True Volkswagen è la filosofia che rilancia il marchio e punta a democratizzare la mobilità green: motore più potente, batterie LFP, interni ridisegnati, autonomia fino a 630 km. La compatta di Wolfsburg migliora dove contava farlo. E parte da circa 35.000 euro
Debutta così la nuova ID.3 Neo che nasce sulla piattaforma MEB+, condivisa con le cugine Seat/Cupra e Škoda. Un cambio di paradigma: l’innovazione non scende più dall’alto, ma parte dal basso.

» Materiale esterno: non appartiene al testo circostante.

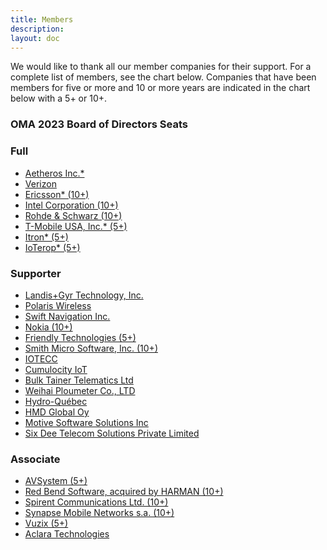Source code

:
 ```yaml
---
title: Members
description:
layout: doc
---
```



We would like to thank all our member companies for their support. For a complete list of members, see the chart below. Companies that have been members for five or more and 10 or more years are indicated in the chart below with a 5+ or 10+.

### OMA 2023 Board of Directors Seats

### Full

- <a href="http://www.aetheros.com" target="_blank">Aetheros Inc.*</a>
- <a href="http://www.verizonwireless.com" target="_blank">Verizon</a>
- <a href="http://www.ericsson.com/se/" target="_blank">Ericsson* (10+)</a>
- <a href="http://www.intel.com/content/www/us/en/homepage.html" target="_blank">Intel Corporation (10+)</a>
- <a href="http://www.rohde-schwarz.com/" target="_blank">Rohde & Schwarz (10+)</a>
- <a href="http://www.t-mobile.com/" target="_blank">T-Mobile USA, Inc.* (5+)</a>
- <a href="https://www.itron.com/" target="_blank">Itron* (5+)</a>
- <a href="http://www.ioterop.com/" target="_blank">IoTerop* (5+)</a>

### Supporter

- <a href="http://www.landisgyr.com" target="_blank">Landis+Gyr Technology, Inc.</a>
- <a href="http://www.polariswireless.com" target="_blank">Polaris Wireless</a>
- <a href="http://www.swiftnav.com" target="_blank">Swift Navigation Inc.</a>
- <a href="http://www.nokia.com/" target="_blank">Nokia (10+)</a>
- <a href="http://www.friendly-tech.com/" target="_blank">Friendly Technologies (5+)</a>
- <a href="http://www.smithmicro.com/" target="_blank">Smith Micro Software, Inc. (10+)</a>
- <a href="http://www.iotecc.com" target="_blank">IOTECC</a>
- <a href="http://www.softwareag.com" target="_blank">Cumulocity IoT</a>
- <a href="http://www.bulktainertelematics.com" target="_blank">Bulk Tainer Telematics Ltd</a>
- <a href="http://www.plou.cn/" target="_blank">Weihai Ploumeter Co., LTD</a>
- <a href="http://www.hydroquebec.com" target="_blank">Hydro-Québec</a>
- <a href="http://www.hmdglobal.com" target="_blank">HMD Global Oy</a>
- <a href="http://www.motive.com" target="_blank">Motive Software Solutions Inc</a>
- <a href="http://www.6dtech.co.in" target="_blank">Six Dee Telecom Solutions Private Limited</a>

### Associate

- [AVSystem (5+)](https://www.avsystem.com/)
- [Red Bend Software, acquired by HARMAN (10+)](https://services.harman.com/solutions/ota-software-management)
- [Spirent Communications Ltd. (10+)](http://www.spirent.com/)
- [Synapse Mobile Networks s.a. (10+)](http://www.synap.se/)
- [Vuzix (5+)](http://www.vuzix.com/)
- [Aclara Technologies](http://www.hubbell.com)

Ne è prova il nuovo sistema Connected Travel Assist, che su ID.3 Neo (e in futuro anche su ID.Polo e ID.Cross) fa il suo debutto con l’arresto automatico ai semafori rossi; una prima assoluta per qualsiasi Volkswagen di serie. Ma anche la funzione One Pedal Driving, che consente l’arresto completo senza dover toccare il pedale, grazie alla frenata rigenerativa. “Sono dettagli sorprendenti, quel tocco in più che ci contraddistingue”, commenta Kai Grünitz, responsabile dello sviluppo tecnico della casa tedesca. I modelli della famiglia ID in arrivo hanno un nuovo linguaggio stilistico (con forti richiami al passato termico) ma anche un valore di modernità estetica tangibile e tecnologie di livello superiore.
L’ora della svolta
Il 2026 è l’anno in cui questa nuova strategia si concretizza con una roadmap scandita con precisione. Nel corso del media workshop di Amburgo sono stati annunciati sei nuovi modelli elettrici: ID.Polo, ID.Cross e ID.3 Neo debutteranno quest’anno, insieme alla nuova ID.4. ID.Polo GTI e ID.3 GTI, primi upgrade sportivi totalmente elettrici del marchio, arriveranno invece rispettivamente nel quarto trimestre 2026 e nel primo del 2027, nell’anno del cinquantesimo anniversario della Golf GTI. Il modello su cui si concentra l’attenzione immediata è la ID.3 Neo, già in prevendita al prezzo di circa 35.000 euro e in concessionaria da luglio.